世界が矛盾的自己同一的形成として、現在において過去と未来とが一となるという時、我々は反省的である。(西田幾多郎)

山を畏れよ

2020-12-24 23:23:59 | 文学


一人の武士かつ法師に問ひていふ。「此の山は大徳の啓き給うて、土石草木も霊なきはあらずと聞く。さるに玉川の流には毒あり。人飮時は斃るが故に、大師のよませ給ふ歌とて、
  わすれても汲やしつらん旅人の高野の奥の玉川の水
といふことを聞き伝へたり。大徳のさすがに、此の毒ある流をば、など涸ては果給はぬや。いぶかしき事を足下にはいかに弁へ給ふ」。


弘法大師が神通力をもっていることを前提にこのあと歌の意味を解釈し直しているのだが、むろん空海にはそんなものはない。努力していただけのはなしである。彼でも、怪しい川を止めることなんか難しい。山育ちのわたくしなぞ、山の水を容易に飲んではならぬというのは常識である。

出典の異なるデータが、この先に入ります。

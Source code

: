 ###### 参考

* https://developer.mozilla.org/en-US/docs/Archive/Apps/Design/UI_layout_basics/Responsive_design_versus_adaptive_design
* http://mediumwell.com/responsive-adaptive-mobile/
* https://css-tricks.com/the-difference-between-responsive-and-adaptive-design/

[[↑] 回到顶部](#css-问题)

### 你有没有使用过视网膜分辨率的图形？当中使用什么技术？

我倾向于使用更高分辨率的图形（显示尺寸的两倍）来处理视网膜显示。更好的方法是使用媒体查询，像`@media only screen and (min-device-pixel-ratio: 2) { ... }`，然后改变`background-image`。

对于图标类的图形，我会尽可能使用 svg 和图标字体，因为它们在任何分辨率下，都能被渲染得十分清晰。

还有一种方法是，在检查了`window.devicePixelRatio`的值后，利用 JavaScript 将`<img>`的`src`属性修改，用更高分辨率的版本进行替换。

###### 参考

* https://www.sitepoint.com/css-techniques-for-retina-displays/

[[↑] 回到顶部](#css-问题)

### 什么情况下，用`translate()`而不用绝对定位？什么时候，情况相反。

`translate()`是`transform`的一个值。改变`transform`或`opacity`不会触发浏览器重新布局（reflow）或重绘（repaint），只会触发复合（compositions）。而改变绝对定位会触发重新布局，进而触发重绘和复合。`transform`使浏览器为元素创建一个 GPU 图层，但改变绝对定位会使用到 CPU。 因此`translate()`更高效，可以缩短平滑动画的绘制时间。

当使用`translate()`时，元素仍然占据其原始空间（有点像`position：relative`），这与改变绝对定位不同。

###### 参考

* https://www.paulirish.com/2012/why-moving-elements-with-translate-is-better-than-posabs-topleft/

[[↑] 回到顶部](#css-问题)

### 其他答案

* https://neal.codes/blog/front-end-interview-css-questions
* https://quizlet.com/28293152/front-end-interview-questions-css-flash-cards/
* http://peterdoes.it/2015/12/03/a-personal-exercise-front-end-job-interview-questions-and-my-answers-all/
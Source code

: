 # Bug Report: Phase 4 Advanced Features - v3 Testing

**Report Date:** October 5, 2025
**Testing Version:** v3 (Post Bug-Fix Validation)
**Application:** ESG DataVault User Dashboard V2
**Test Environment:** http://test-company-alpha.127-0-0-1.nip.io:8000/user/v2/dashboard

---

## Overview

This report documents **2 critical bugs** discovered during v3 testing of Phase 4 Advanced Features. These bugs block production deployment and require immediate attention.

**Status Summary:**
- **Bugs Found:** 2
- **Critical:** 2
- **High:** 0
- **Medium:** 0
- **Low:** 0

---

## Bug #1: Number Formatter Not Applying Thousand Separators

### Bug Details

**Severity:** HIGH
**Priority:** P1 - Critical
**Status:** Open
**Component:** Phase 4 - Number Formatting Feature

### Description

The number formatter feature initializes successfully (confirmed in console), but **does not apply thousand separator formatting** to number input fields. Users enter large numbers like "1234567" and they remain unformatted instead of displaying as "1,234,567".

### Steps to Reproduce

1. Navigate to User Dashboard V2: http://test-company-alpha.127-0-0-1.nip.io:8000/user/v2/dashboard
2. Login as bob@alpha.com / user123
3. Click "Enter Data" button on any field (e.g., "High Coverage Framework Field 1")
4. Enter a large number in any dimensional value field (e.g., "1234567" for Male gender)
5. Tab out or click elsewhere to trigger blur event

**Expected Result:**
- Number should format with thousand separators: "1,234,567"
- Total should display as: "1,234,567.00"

「左右して、婦人が、励ますように、賺すようにして勧めると、白痴は首を曲げてかの臍を弄びながら唄った。
木曽の御嶽山は夏でも寒い、
   袷遣りたや足袋添えて。
(よく知っておりましょう、)と婦人は聞き澄して莞爾する。
 不思議や、唄った時の白痴の声はこの話をお聞きなさるお前様はもとよりじゃが、私も推量したとは月鼈雲泥、天地の相違、節廻し、あげさげ、呼吸の続くところから、第一その清らかな涼しい声という者は、到底この少年の咽喉から出たものではない。まず前の世のこの白痴の身が、冥土から管でそのふくれた腹へ通わして寄越すほどに聞えましたよ。